Twitter confirmed the change to us, saying:

This change will help people find popular and helpful Twitter pages, such as the #olympics hashtag page (https://twitter.com/search/?q=%23olympics)

Twitter is opening up its content search results — i.e., tweets and hashtags — while still preventing bots from crawling its search results for users, videos and images. Tweet and hashtag search results show via the /search path; searches for Twitter users show via the /search/users path; and searches for photos and videos show via /search/(keyword)/grid.

As you can see below, Twitter is allowing Google to crawl its tweet/hashtag search results, but still blocking the other two types; Twitter’s instructions to Bing and other search engines are the same.

twitter-robots

Twitter’s tweet/hashtag search results sometimes have and/or lead to interesting content — think, for example, of a search for #emmys during last weekend’s Emmy Awards or a search for #olympics during the London Summer Games. The latter search led to Twitter’s Olympics hashtag page, a formal partnership with NBC that involved a mix of human- and algorithmically-curated content about the Olympic games.

Do Search Engines Want Twitter Search Results?

Clearly, there’s value to Twitter in having an Olympics hashtag page and other search results pages showing up in Google’s (or Bing’s) index — especially during big events. From an SEO perspective, Twitter has enough domain authority that it should be able to rank well for certain queries.

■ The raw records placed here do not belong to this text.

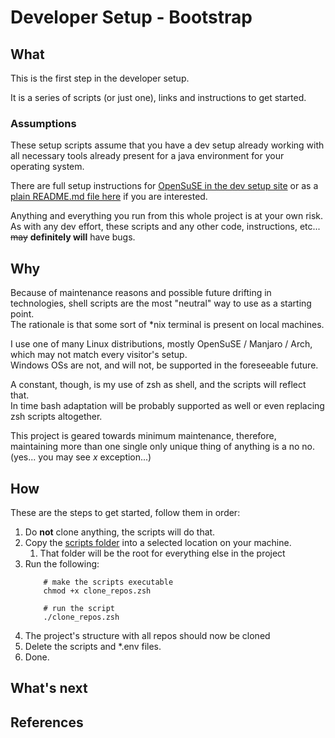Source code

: # Developer Setup - Bootstrap

## What

This is the first step in the developer setup.

It is a series of scripts (or just one), links and instructions to get started.

### Assumptions

These setup scripts assume that you have a dev setup already working with all necessary tools already present for a java environment for your
operating system.

There are full setup instructions for [OpenSuSE in the dev setup site]() or as a [plain README.md file here](../os-setup/linux/OpenSuSE.md) if you are interested.

Anything and everything you run from this whole project is at your own risk.<br>
As with any dev effort, these scripts and any other code, instructions, etc... ~~may~~ **definitely will** have bugs.

## Why

Because of maintenance reasons and possible future drifting in technologies, shell scripts are the most "neutral" way to use as a starting point.<br>
The rationale is that some sort of *nix terminal is present on local machines.

I use one of many Linux distributions, mostly OpenSuSE / Manjaro / Arch, which may not match every visitor's setup.<br>
Windows OSs are not, and will not, be supported in the foreseeable future.

A constant, though, is my use of zsh as shell, and the scripts will reflect that.<br>
In time bash adaptation will be probably supported as well or even replacing zsh scripts altogether.

This project is geared towards minimum maintenance, therefore, maintaining more than one single only unique thing of anything is a no no.<br>
(yes... you may see _x_ exception...)

## How

These are the steps to get started, follow them in order:

1. Do **not** clone anything, the scripts will do that.
2. Copy the [scripts folder](bmc-anvil-project) into a selected location on your machine.
    1. That folder will be the root for everything else in the project
3. Run the following:
    ```shell
        # make the scripts executable
        chmod +x clone_repos.zsh

        # run the script
        ./clone_repos.zsh
    ```
4. The project's structure with all repos should now be cloned
5. Delete the scripts and *.env files.
6. Done.

## What's next

## References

But do the search engines want to index Twitter’s search results?

Google has been adamant over the years that it doesn’t want to show search results pages in its own search results. There’s a specific webmaster guideline that tells webmasters not to do what Twitter is doing:

Use robots.txt to prevent crawling of search results pages or other auto-generated pages that don’t add much value for users coming from search engines.

At the moment, I’m seeing plenty of Twitter search result pages showing up on a site:twitter.com/search query.

twitter-search-google

In its article, The Social notes that Twitter was blocking those search result URLs from being crawled as recently as September 11th. Twitter and Google have been sparring for more than a year about crawling and indexing, going back to July 2011 when an agreement ended that previously gave Google a special feed of Twitter content — and killed Google’s Realtime Search product in the process.

I wasn’t able to find any guidelines in Bing’s webmaster documents, but we’ll try to find out their approach to indexing another site’s search results.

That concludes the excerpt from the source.